La vie d’Adèle ? L’avis d’Agnès…


Ne faites pas de photos, s’il vous plaît. Non, je suis une comédienne, vous savez, je sais faire des trucs bien. Ça, ici, je le fais pour bouffer, c’est tout, alors ne faites pas de photos. S’il vous plaît. Ne faites pas de photos.

Romy Schneider, L’important c’est d’aimer (Andrzej Żuławski, 1975) 

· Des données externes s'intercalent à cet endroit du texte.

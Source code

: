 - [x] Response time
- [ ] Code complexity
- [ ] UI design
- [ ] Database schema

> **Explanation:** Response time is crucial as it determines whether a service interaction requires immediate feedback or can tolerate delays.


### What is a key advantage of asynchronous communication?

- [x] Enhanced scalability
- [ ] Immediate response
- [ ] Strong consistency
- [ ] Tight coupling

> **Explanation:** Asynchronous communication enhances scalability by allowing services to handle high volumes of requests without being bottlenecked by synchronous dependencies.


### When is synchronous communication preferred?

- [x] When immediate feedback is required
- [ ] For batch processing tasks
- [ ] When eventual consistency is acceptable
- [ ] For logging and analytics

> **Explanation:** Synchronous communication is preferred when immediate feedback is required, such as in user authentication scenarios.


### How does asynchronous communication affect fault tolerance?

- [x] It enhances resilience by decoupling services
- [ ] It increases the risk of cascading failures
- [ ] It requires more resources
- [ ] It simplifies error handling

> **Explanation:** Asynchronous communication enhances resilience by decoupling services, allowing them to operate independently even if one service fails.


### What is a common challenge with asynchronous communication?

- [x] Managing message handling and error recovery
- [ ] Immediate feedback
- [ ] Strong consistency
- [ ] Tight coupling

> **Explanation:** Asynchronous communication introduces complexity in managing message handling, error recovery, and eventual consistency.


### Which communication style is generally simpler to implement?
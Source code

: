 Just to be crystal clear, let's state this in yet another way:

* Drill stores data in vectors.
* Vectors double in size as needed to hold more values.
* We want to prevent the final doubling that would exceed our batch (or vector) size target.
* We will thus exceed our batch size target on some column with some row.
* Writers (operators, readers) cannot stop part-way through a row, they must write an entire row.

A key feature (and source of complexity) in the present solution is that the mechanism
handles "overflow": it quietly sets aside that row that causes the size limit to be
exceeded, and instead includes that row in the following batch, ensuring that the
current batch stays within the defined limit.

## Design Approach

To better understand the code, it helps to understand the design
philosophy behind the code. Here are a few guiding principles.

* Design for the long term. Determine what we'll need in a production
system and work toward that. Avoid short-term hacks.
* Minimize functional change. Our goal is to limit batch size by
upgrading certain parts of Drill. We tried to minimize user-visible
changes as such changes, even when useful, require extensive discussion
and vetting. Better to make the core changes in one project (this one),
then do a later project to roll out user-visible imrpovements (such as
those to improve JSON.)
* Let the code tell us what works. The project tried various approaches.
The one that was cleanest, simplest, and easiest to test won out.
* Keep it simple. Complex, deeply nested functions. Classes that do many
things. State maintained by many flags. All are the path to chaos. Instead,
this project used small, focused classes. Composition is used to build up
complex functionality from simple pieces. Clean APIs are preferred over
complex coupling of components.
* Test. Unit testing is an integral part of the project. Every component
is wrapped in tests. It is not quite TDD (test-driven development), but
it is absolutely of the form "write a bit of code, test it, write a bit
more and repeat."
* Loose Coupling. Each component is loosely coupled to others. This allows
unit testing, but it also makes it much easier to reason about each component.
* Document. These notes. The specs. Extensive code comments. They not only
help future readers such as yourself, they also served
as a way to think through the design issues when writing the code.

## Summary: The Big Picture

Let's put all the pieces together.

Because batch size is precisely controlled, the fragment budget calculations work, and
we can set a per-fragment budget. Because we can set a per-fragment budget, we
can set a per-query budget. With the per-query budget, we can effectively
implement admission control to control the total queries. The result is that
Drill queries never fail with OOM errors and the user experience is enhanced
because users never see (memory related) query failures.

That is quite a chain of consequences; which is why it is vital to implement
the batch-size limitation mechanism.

1.      Méthodologie sans Stanislavski

Son prochain projet, à l’intitulé très républicain, rappelle Les Enchaînés (Alfred Hitchcock, 1946), sa blondeur rime bien sûr avec celle de Grace Kelly, Kim Novak, Janet Leigh, Tippi Hedren, classement chronologique, quatuor historique, mais Agnès Godey, même joliment photographiée par Carlotta (Valdes, viva Vertigo !) Forsberg, se devine, s’affirme femme libre, muse multiple, working actress audacieuse, malicieuse, généreuse. Dans Parfum de femme : Connaissez-vous Agnès Godey ?, j’esquissais son portrait plutôt énamouré ; dans Dommage qu’elle soit une putain, je changeais de sexe, je devenais comédienne, je monologuais à propos des positions, des représentations, des sensations, des émotions. Ici, aujourd’hui, je publie un questionnaire guère exemplaire, à chaque seconde sincère, surtout les réponses pertinentes, stimulantes, de la principale intéressée intéressante. Contre le commerce, débarrassée de la publicité, la correspondance à distance possède sa propre spontanéité, déploie sans langue de bois son dialogue rédigé, précise un point de vue élégant, singulier. Je me permets d’aménager la prose peu morose d’Agnès, jamais de la modifier : ce que vous allez lire ne provient que de son désir, ne valide que son clavier, n’illumine qu’elle-même. Certes, cette personnalité solaire, tout sauf austère, dissimule aussi, Dieu merci, dit l’athée, sa dark side, dixit AG, je renvoie vers la meurtrière remarquable, mémorable, de Entendue (Raphaël Chiche, 2018). Pareillement, au miroir du métier, rien de programmé, d’assuré, de fiable, de confortable. Cependant, la part de risque constitutif ne saurait effrayer l’enthousiaste Agnès Godey, au contraire l’aiguillonne, relance la partie, dépasse la maldonne. Si demain demeure incertain, de nous (deux) prenons soin.         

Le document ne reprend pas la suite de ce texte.